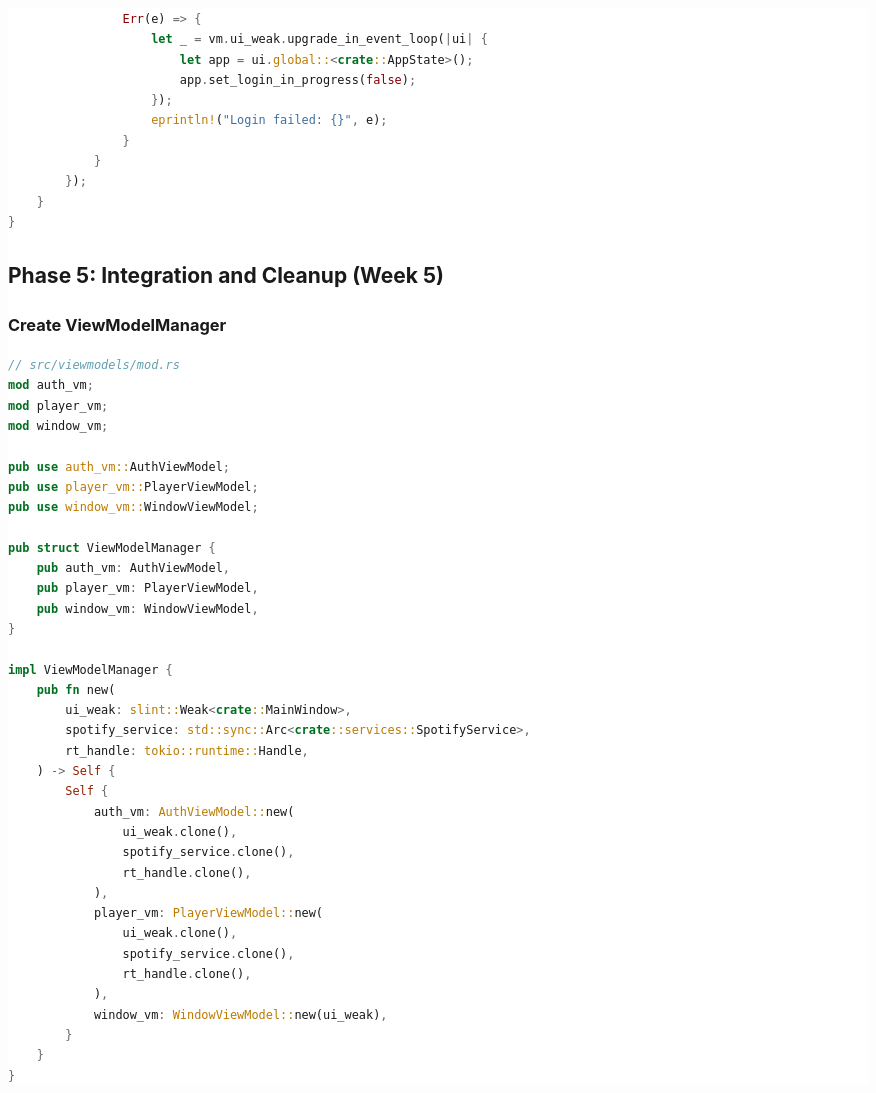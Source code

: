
 ```rust
                Err(e) => {
                    let _ = vm.ui_weak.upgrade_in_event_loop(|ui| {
                        let app = ui.global::<crate::AppState>();
                        app.set_login_in_progress(false);
                    });
                    eprintln!("Login failed: {}", e);
                }
            }
        });
    }
}
```

## Phase 5: Integration and Cleanup (Week 5)

### Create ViewModelManager

```rust
// src/viewmodels/mod.rs
mod auth_vm;
mod player_vm;
mod window_vm;

pub use auth_vm::AuthViewModel;
pub use player_vm::PlayerViewModel;
pub use window_vm::WindowViewModel;

pub struct ViewModelManager {
    pub auth_vm: AuthViewModel,
    pub player_vm: PlayerViewModel,
    pub window_vm: WindowViewModel,
}

impl ViewModelManager {
    pub fn new(
        ui_weak: slint::Weak<crate::MainWindow>,
        spotify_service: std::sync::Arc<crate::services::SpotifyService>,
        rt_handle: tokio::runtime::Handle,
    ) -> Self {
        Self {
            auth_vm: AuthViewModel::new(
                ui_weak.clone(),
                spotify_service.clone(),
                rt_handle.clone(),
            ),
            player_vm: PlayerViewModel::new(
                ui_weak.clone(),
                spotify_service.clone(),
                rt_handle.clone(),
            ),
            window_vm: WindowViewModel::new(ui_weak),
        }
    }
}
```
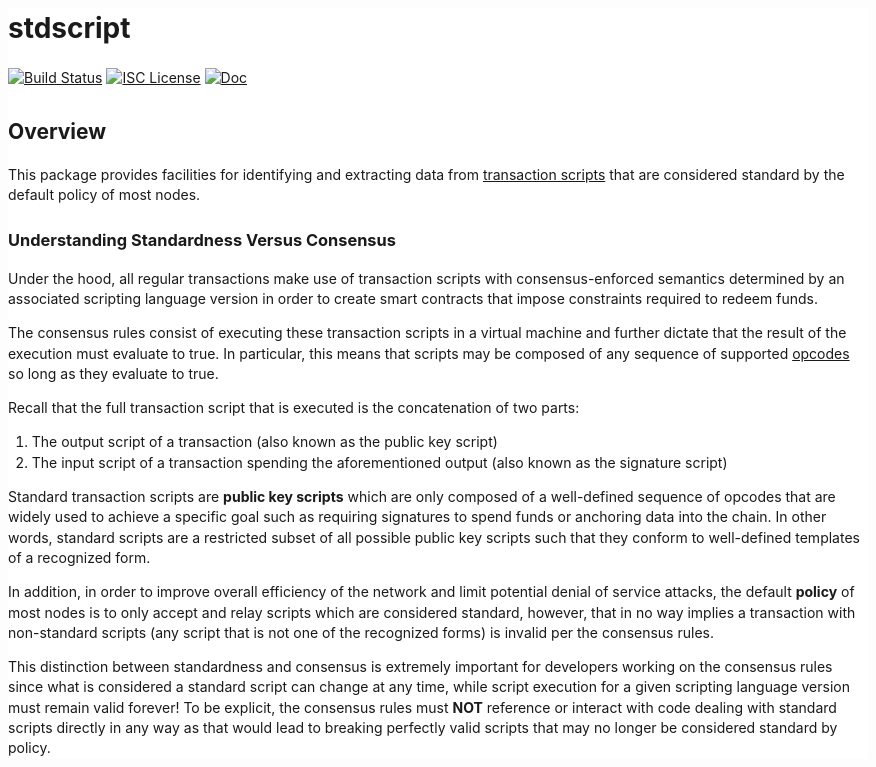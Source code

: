 stdscript
=========

[![Build Status](https://github.com/vigilnetwork/vgl/workflows/Build%20and%20Test/badge.svg)](https://github.com/vigilnetwork/vgl/actions)
[![ISC License](https://img.shields.io/badge/license-ISC-blue.svg)](http://copyfree.org)
[![Doc](https://img.shields.io/badge/doc-reference-blue.svg)](https://pkg.go.dev/github.com/vigilnetwork/vgl/txscript/v4/stdscript)

## Overview

This package provides facilities for identifying and extracting data from
[transaction scripts](https://devdocs.vigil.org/developer-guides/transactions/txscript/overview/)
that are considered standard by the default policy of most nodes.

### Understanding Standardness Versus Consensus

Under the hood, all regular transactions make use of transaction scripts with
consensus-enforced semantics determined by an associated scripting language
version in order to create smart contracts that impose constraints required to
redeem funds.

The consensus rules consist of executing these transaction scripts in a virtual
machine and further dictate that the result of the execution must evaluate to
true.  In particular, this means that scripts may be composed of any sequence of
supported
[opcodes](https://devdocs.vigil.org/developer-guides/transactions/txscript/opcodes/)
so long as they evaluate to true.

Recall that the full transaction script that is executed is the concatenation of
two parts:

1. The output script of a transaction (also known as the public key script)
2. The input script of a transaction spending the aforementioned output (also
   known as the signature script)

Standard transaction scripts are **public key scripts** which are only composed
of a well-defined sequence of opcodes that are widely used to achieve a specific
goal such as requiring signatures to spend funds or anchoring data into the
chain.  In other words, standard scripts are a restricted subset of all possible
public key scripts such that they conform to well-defined templates of a
recognized form.

In addition, in order to improve overall efficiency of the network and limit
potential denial of service attacks, the default **policy** of most nodes is to
only accept and relay scripts which are considered standard, however, that in no
way implies a transaction with non-standard scripts (any script that is not one
of the recognized forms) is invalid per the consensus rules.

This distinction between standardness and consensus is extremely important for
developers working on the consensus rules since what is considered a standard
script can change at any time, while script execution for a given scripting
language version must remain valid forever!  To be explicit, the consensus rules
must **NOT** reference or interact with code dealing with standard scripts
directly in any way as that would lead to breaking perfectly valid scripts that
may no longer be considered standard by policy.
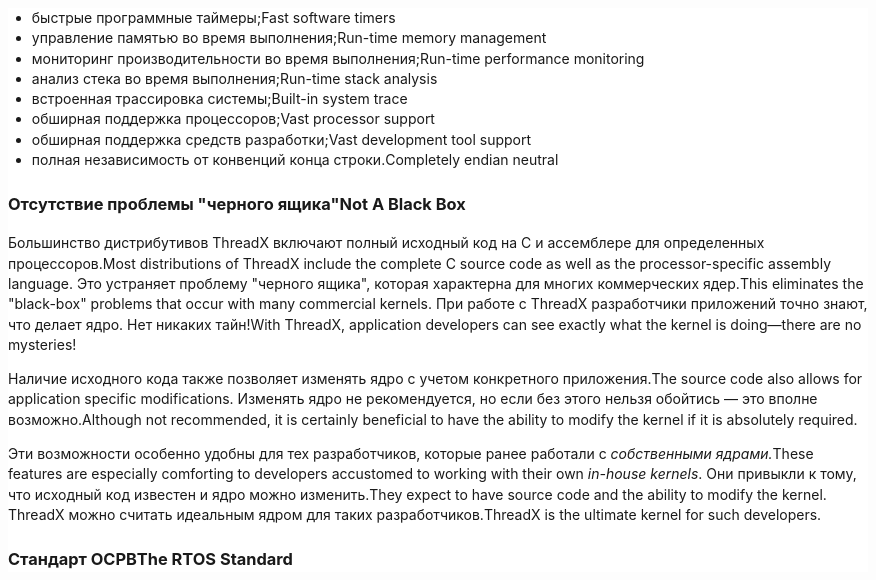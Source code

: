 - <span data-ttu-id="817d8-133">быстрые программные таймеры;</span><span class="sxs-lookup"><span data-stu-id="817d8-133">Fast software timers</span></span>
- <span data-ttu-id="817d8-134">управление памятью во время выполнения;</span><span class="sxs-lookup"><span data-stu-id="817d8-134">Run-time memory management</span></span>
- <span data-ttu-id="817d8-135">мониторинг производительности во время выполнения;</span><span class="sxs-lookup"><span data-stu-id="817d8-135">Run-time performance monitoring</span></span>
- <span data-ttu-id="817d8-136">анализ стека во время выполнения;</span><span class="sxs-lookup"><span data-stu-id="817d8-136">Run-time stack analysis</span></span>
- <span data-ttu-id="817d8-137">встроенная трассировка системы;</span><span class="sxs-lookup"><span data-stu-id="817d8-137">Built-in system trace</span></span>
- <span data-ttu-id="817d8-138">обширная поддержка процессоров;</span><span class="sxs-lookup"><span data-stu-id="817d8-138">Vast processor support</span></span>
- <span data-ttu-id="817d8-139">обширная поддержка средств разработки;</span><span class="sxs-lookup"><span data-stu-id="817d8-139">Vast development tool support</span></span>
- <span data-ttu-id="817d8-140">полная независимость от конвенций конца строки.</span><span class="sxs-lookup"><span data-stu-id="817d8-140">Completely endian neutral</span></span>

### <a name="not-a-black-box"></a><span data-ttu-id="817d8-141">Отсутствие проблемы "черного ящика"</span><span class="sxs-lookup"><span data-stu-id="817d8-141">Not A Black Box</span></span>

<span data-ttu-id="817d8-142">Большинство дистрибутивов ThreadX включают полный исходный код на C и ассемблере для определенных процессоров.</span><span class="sxs-lookup"><span data-stu-id="817d8-142">Most distributions of ThreadX include the complete C source code as well as the processor-specific assembly language.</span></span> <span data-ttu-id="817d8-143">Это устраняет проблему "черного ящика", которая характерна для многих коммерческих ядер.</span><span class="sxs-lookup"><span data-stu-id="817d8-143">This eliminates the "black-box" problems that occur with many commercial kernels.</span></span> <span data-ttu-id="817d8-144">При работе с ThreadX разработчики приложений точно знают, что делает ядро. Нет никаких тайн!</span><span class="sxs-lookup"><span data-stu-id="817d8-144">With ThreadX, application developers can see exactly what the kernel is doing—there are no mysteries!</span></span>

<span data-ttu-id="817d8-145">Наличие исходного кода также позволяет изменять ядро с учетом конкретного приложения.</span><span class="sxs-lookup"><span data-stu-id="817d8-145">The source code also allows for application specific modifications.</span></span> <span data-ttu-id="817d8-146">Изменять ядро не рекомендуется, но если без этого нельзя обойтись — это вполне возможно.</span><span class="sxs-lookup"><span data-stu-id="817d8-146">Although not recommended, it is certainly beneficial to have the ability to modify the kernel if it is absolutely required.</span></span>

<span data-ttu-id="817d8-147">Эти возможности особенно удобны для тех разработчиков, которые ранее работали с *собственными ядрами.*</span><span class="sxs-lookup"><span data-stu-id="817d8-147">These features are especially comforting to developers accustomed to working with their own *in-house kernels*.</span></span> <span data-ttu-id="817d8-148">Они привыкли к тому, что исходный код известен и ядро можно изменить.</span><span class="sxs-lookup"><span data-stu-id="817d8-148">They expect to have source code and the ability to modify the kernel.</span></span> <span data-ttu-id="817d8-149">ThreadX можно считать идеальным ядром для таких разработчиков.</span><span class="sxs-lookup"><span data-stu-id="817d8-149">ThreadX is the ultimate kernel for such developers.</span></span>

### <a name="the-rtos-standard"></a><span data-ttu-id="817d8-150">Стандарт ОСРВ</span><span class="sxs-lookup"><span data-stu-id="817d8-150">The RTOS Standard</span></span>
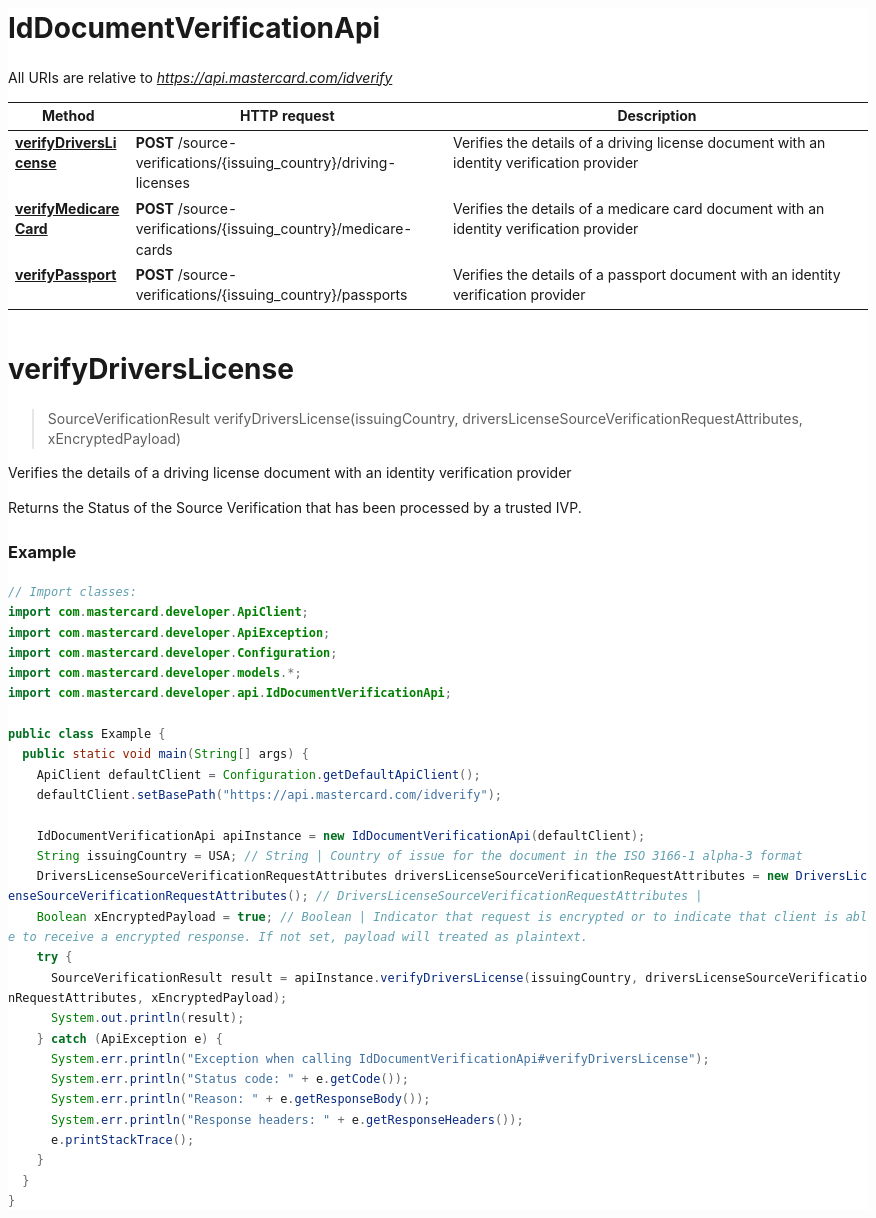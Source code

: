 # IdDocumentVerificationApi

All URIs are relative to *https://api.mastercard.com/idverify*

Method | HTTP request | Description
------------- | ------------- | -------------
[**verifyDriversLicense**](IdDocumentVerificationApi.md#verifyDriversLicense) | **POST** /source-verifications/{issuing_country}/driving-licenses | Verifies the details of a driving license document with an identity verification provider
[**verifyMedicareCard**](IdDocumentVerificationApi.md#verifyMedicareCard) | **POST** /source-verifications/{issuing_country}/medicare-cards | Verifies the details of a medicare card document with an identity verification provider
[**verifyPassport**](IdDocumentVerificationApi.md#verifyPassport) | **POST** /source-verifications/{issuing_country}/passports | Verifies the details of a passport document with an identity verification provider


<a name="verifyDriversLicense"></a>
# **verifyDriversLicense**
> SourceVerificationResult verifyDriversLicense(issuingCountry, driversLicenseSourceVerificationRequestAttributes, xEncryptedPayload)

Verifies the details of a driving license document with an identity verification provider

Returns the Status of the Source Verification that has been processed by a trusted IVP.

### Example
```java
// Import classes:
import com.mastercard.developer.ApiClient;
import com.mastercard.developer.ApiException;
import com.mastercard.developer.Configuration;
import com.mastercard.developer.models.*;
import com.mastercard.developer.api.IdDocumentVerificationApi;

public class Example {
  public static void main(String[] args) {
    ApiClient defaultClient = Configuration.getDefaultApiClient();
    defaultClient.setBasePath("https://api.mastercard.com/idverify");

    IdDocumentVerificationApi apiInstance = new IdDocumentVerificationApi(defaultClient);
    String issuingCountry = USA; // String | Country of issue for the document in the ISO 3166-1 alpha-3 format
    DriversLicenseSourceVerificationRequestAttributes driversLicenseSourceVerificationRequestAttributes = new DriversLicenseSourceVerificationRequestAttributes(); // DriversLicenseSourceVerificationRequestAttributes | 
    Boolean xEncryptedPayload = true; // Boolean | Indicator that request is encrypted or to indicate that client is able to receive a encrypted response. If not set, payload will treated as plaintext. 
    try {
      SourceVerificationResult result = apiInstance.verifyDriversLicense(issuingCountry, driversLicenseSourceVerificationRequestAttributes, xEncryptedPayload);
      System.out.println(result);
    } catch (ApiException e) {
      System.err.println("Exception when calling IdDocumentVerificationApi#verifyDriversLicense");
      System.err.println("Status code: " + e.getCode());
      System.err.println("Reason: " + e.getResponseBody());
      System.err.println("Response headers: " + e.getResponseHeaders());
      e.printStackTrace();
    }
  }
}
```
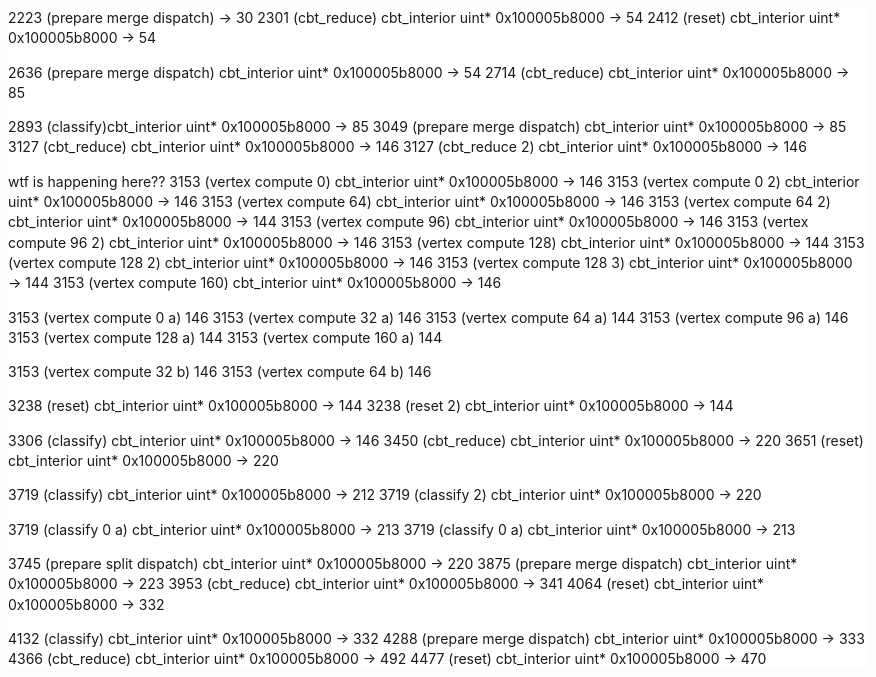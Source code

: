 2223 (prepare merge dispatch) -> 30
2301 (cbt_reduce) cbt_interior	uint*	0x100005b8000 → 54
2412 (reset) cbt_interior	uint*	0x100005b8000 → 54

2636 (prepare merge dispatch) cbt_interior	uint*	0x100005b8000 → 54
2714 (cbt_reduce) cbt_interior	uint*	0x100005b8000 → 85

2893 (classify)cbt_interior	uint*	0x100005b8000 → 85
3049 (prepare merge dispatch) cbt_interior	uint*	0x100005b8000 → 85
3127 (cbt_reduce) cbt_interior	uint*	0x100005b8000 → 146
3127 (cbt_reduce 2) cbt_interior	uint*	0x100005b8000 → 146

wtf is happening here??
3153 (vertex compute 0) cbt_interior	uint*	0x100005b8000 → 146
3153 (vertex compute 0 2) cbt_interior	uint*	0x100005b8000 → 146
3153 (vertex compute 64) cbt_interior	uint*	0x100005b8000 → 146
3153 (vertex compute 64 2) cbt_interior	uint*	0x100005b8000 → 144
3153 (vertex compute 96) cbt_interior	uint*	0x100005b8000 → 146
3153 (vertex compute 96 2) cbt_interior	uint*	0x100005b8000 → 146
3153 (vertex compute 128) cbt_interior	uint*	0x100005b8000 → 144
3153 (vertex compute 128 2) cbt_interior	uint*	0x100005b8000 → 146
3153 (vertex compute 128 3) cbt_interior	uint*	0x100005b8000 → 144
3153 (vertex compute 160) cbt_interior	uint*	0x100005b8000 → 146

3153 (vertex compute 0 a) 146
3153 (vertex compute 32 a) 146
3153 (vertex compute 64 a) 144
3153 (vertex compute 96 a) 146
3153 (vertex compute 128 a) 144
3153 (vertex compute 160 a) 144

3153 (vertex compute 32 b) 146
3153 (vertex compute 64 b) 146

3238 (reset) cbt_interior	uint*	0x100005b8000 → 144
3238 (reset 2) cbt_interior	uint*	0x100005b8000 → 144

3306 (classify) cbt_interior	uint*	0x100005b8000 → 146
3450 (cbt_reduce) cbt_interior	uint*	0x100005b8000 → 220
3651 (reset) cbt_interior	uint*	0x100005b8000 → 220

3719 (classify) cbt_interior	uint*	0x100005b8000 → 212
3719 (classify 2) cbt_interior	uint*	0x100005b8000 → 220

3719 (classify 0 a) cbt_interior	uint*	0x100005b8000 → 213
3719 (classify 0 a) cbt_interior	uint*	0x100005b8000 → 213

3745 (prepare split dispatch) cbt_interior	uint*	0x100005b8000 → 220
3875 (prepare merge dispatch) cbt_interior	uint*	0x100005b8000 → 223
3953 (cbt_reduce) cbt_interior	uint*	0x100005b8000 → 341
4064 (reset) cbt_interior	uint*	0x100005b8000 → 332

4132 (classify) cbt_interior	uint*	0x100005b8000 → 332
4288 (prepare merge dispatch) cbt_interior	uint*	0x100005b8000 → 333
4366 (cbt_reduce) cbt_interior	uint*	0x100005b8000 → 492
4477 (reset) cbt_interior	uint*	0x100005b8000 → 470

#### WORK INSTRUCTIONS:
The lines in the records above that include the word "recognized" must be copied out.

#### SOLUTION TO THIS PROBLEM:
recognized form.
of the recognized forms) is invalid per the consensus rules.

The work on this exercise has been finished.